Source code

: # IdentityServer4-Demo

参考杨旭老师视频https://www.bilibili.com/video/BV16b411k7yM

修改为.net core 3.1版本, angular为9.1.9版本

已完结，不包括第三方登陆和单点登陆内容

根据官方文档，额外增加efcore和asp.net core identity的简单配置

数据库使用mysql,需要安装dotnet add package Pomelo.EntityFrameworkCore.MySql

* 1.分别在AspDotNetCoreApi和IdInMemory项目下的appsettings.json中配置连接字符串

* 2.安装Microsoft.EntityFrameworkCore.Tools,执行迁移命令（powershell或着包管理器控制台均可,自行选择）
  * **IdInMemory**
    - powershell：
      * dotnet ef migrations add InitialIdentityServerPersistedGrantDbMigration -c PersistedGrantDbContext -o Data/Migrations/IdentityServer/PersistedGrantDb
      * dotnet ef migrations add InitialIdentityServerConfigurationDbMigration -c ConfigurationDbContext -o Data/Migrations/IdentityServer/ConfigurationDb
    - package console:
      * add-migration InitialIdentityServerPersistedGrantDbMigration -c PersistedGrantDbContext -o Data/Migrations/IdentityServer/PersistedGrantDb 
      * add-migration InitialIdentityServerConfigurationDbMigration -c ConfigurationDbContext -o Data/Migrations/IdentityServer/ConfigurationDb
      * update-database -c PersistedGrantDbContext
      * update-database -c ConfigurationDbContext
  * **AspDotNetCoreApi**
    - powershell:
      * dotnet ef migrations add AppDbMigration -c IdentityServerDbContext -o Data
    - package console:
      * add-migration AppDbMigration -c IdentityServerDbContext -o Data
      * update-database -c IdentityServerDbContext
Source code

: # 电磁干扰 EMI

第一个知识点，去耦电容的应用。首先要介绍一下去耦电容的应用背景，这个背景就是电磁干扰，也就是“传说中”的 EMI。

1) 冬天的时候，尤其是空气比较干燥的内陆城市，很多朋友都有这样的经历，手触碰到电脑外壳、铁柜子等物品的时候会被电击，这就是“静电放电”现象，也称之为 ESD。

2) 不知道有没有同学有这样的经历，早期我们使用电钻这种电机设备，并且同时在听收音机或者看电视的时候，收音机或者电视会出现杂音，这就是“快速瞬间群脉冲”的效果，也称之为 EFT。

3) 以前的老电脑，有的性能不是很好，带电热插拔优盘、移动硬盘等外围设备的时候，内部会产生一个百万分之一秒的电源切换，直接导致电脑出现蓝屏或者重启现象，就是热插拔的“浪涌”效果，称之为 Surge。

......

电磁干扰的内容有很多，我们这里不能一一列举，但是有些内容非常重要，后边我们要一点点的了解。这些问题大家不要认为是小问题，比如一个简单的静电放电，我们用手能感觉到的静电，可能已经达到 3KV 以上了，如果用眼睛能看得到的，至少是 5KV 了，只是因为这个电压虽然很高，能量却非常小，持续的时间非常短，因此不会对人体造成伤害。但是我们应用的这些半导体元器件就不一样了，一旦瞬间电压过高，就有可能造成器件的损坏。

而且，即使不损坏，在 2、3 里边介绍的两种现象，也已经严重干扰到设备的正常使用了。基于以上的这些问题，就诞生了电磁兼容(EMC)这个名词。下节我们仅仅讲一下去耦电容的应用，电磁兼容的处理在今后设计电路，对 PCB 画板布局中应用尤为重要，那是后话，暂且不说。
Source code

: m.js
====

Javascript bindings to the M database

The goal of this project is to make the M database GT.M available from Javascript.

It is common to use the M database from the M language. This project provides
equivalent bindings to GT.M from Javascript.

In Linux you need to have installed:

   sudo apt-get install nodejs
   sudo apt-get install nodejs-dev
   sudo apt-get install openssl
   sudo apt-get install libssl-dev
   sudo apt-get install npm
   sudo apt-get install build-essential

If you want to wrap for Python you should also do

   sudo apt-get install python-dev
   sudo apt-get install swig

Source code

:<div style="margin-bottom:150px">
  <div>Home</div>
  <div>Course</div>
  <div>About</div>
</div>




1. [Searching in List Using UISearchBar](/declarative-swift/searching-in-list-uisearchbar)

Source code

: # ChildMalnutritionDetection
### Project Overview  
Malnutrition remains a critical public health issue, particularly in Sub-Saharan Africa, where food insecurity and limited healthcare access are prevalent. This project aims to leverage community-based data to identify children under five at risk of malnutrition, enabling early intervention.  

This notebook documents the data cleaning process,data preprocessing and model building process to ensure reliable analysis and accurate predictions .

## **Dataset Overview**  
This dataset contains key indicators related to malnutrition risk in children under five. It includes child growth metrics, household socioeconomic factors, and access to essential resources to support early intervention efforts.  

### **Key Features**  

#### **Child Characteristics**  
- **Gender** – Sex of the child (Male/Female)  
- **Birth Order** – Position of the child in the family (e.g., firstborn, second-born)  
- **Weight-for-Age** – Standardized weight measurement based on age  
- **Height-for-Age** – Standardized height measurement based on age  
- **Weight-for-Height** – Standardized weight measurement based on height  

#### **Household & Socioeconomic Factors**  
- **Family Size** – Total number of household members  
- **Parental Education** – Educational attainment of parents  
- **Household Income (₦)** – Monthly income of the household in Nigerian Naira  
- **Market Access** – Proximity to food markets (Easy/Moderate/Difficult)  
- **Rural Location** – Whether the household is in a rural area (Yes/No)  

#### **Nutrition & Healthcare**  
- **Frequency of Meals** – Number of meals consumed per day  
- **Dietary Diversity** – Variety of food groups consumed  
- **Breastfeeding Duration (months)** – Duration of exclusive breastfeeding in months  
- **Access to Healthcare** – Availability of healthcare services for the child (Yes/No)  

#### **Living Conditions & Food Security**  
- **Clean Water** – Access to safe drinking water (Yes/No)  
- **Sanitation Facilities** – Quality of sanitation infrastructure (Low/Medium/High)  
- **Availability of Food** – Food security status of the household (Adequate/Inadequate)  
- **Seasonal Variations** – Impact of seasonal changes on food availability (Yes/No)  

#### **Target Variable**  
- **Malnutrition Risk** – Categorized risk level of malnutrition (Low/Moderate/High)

━━━━━━

> Task instructions
The range begins at the line containing "- **Clean Water**" and ends at the last line of the entries; reproduce it exactly.

> Finished exercise
- **Clean Water** – Access to safe drinking water (Yes/No)  
- **Sanitation Facilities** – Quality of sanitation infrastructure (Low/Medium/High)  
- **Availability of Food** – Food security status of the household (Adequate/Inadequate)  
- **Seasonal Variations** – Impact of seasonal changes on food availability (Yes/No)  

#### **Target Variable**  
- **Malnutrition Risk** – Categorized risk level of malnutrition (Low/Moderate/High)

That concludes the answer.